I’ve encountered the following seemingly simple probability interview question in my workplace:
Two reviewers were tasked with finding errors in a book. The first had found 40 errors and the other had found 60. 20 of the found errors were found in common. Give an estimate on the number of errors in the book.
A few clarifications were given:
- The errors are not false positives.
- The probability of the reviewers to find any error is independent of each other. (Problematic phrasing?)
- The lower bound is not required (i.e at least 80 errors).

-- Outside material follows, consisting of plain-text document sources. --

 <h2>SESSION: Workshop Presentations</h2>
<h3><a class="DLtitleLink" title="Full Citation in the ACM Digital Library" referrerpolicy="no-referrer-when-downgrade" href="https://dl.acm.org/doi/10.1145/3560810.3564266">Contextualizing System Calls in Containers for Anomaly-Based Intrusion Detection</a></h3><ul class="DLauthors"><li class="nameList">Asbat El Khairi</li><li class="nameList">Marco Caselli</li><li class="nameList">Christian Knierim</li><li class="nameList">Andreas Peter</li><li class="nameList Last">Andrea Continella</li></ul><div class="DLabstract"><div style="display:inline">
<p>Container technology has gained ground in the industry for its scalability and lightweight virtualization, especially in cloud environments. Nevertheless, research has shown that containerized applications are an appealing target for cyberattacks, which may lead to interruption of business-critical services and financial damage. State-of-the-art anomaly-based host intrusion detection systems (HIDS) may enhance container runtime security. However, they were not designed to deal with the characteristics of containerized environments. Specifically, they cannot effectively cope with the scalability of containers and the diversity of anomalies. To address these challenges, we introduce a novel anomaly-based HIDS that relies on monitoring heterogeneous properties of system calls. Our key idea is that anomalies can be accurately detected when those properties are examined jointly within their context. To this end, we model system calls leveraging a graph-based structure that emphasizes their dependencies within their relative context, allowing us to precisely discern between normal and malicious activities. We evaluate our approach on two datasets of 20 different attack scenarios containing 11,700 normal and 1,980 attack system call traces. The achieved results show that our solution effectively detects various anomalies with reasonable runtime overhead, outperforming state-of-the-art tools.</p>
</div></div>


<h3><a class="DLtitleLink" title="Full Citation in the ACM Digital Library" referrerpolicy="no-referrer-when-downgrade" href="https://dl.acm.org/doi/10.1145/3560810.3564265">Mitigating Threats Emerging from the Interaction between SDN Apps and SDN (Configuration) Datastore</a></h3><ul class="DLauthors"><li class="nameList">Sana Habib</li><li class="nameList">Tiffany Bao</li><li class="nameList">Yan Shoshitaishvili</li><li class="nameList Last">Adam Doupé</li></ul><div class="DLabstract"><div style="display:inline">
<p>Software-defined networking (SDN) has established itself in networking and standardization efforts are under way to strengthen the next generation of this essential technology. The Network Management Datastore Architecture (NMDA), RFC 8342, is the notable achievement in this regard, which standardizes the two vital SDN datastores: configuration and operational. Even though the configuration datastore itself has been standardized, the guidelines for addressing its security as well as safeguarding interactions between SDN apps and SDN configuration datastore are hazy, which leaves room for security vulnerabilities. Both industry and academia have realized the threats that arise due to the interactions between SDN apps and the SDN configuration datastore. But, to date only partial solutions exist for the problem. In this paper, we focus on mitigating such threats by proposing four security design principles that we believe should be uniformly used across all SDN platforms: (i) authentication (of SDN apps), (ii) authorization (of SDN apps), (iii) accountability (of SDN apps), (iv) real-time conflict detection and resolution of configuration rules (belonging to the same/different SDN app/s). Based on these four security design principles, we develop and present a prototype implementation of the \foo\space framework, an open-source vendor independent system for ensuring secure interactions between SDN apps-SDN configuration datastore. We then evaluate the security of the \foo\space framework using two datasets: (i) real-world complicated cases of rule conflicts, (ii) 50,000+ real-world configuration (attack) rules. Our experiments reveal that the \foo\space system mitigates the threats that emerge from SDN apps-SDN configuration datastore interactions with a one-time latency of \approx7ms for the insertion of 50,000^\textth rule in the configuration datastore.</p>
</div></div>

It was my opinion that this problem is not well defined and any answer would rely on hidden assumptions.
My coworker said that the solution is easily calculable using the following method assigning to x the total number of errors:
$$P(A) = \frac{40}{x}$$ $$P(B) = \frac{60}{x}$$ $$P(A\cap B) = \frac{20}{x}$$ $$P(A\cap B) = P(A) * P(B)$$ $$\frac{20}{x} = \frac{40}{x} * \frac{60}{x} $$ $$20x = 2400$$ $$x = 120$$
I found this answer unsatisfying, but I am struggling to coherently explain why. I believe there are various assumptions hidden in the above “solution”.
I need help identifying these assumptions or phrasing issues with the question itself that make it not well defined. It could be that I’m mistaken and the problem is well defined and I’ve complicated it.
I am also interested in alternative solutions that could be based on different assumptions but don’t negate the clarifications made.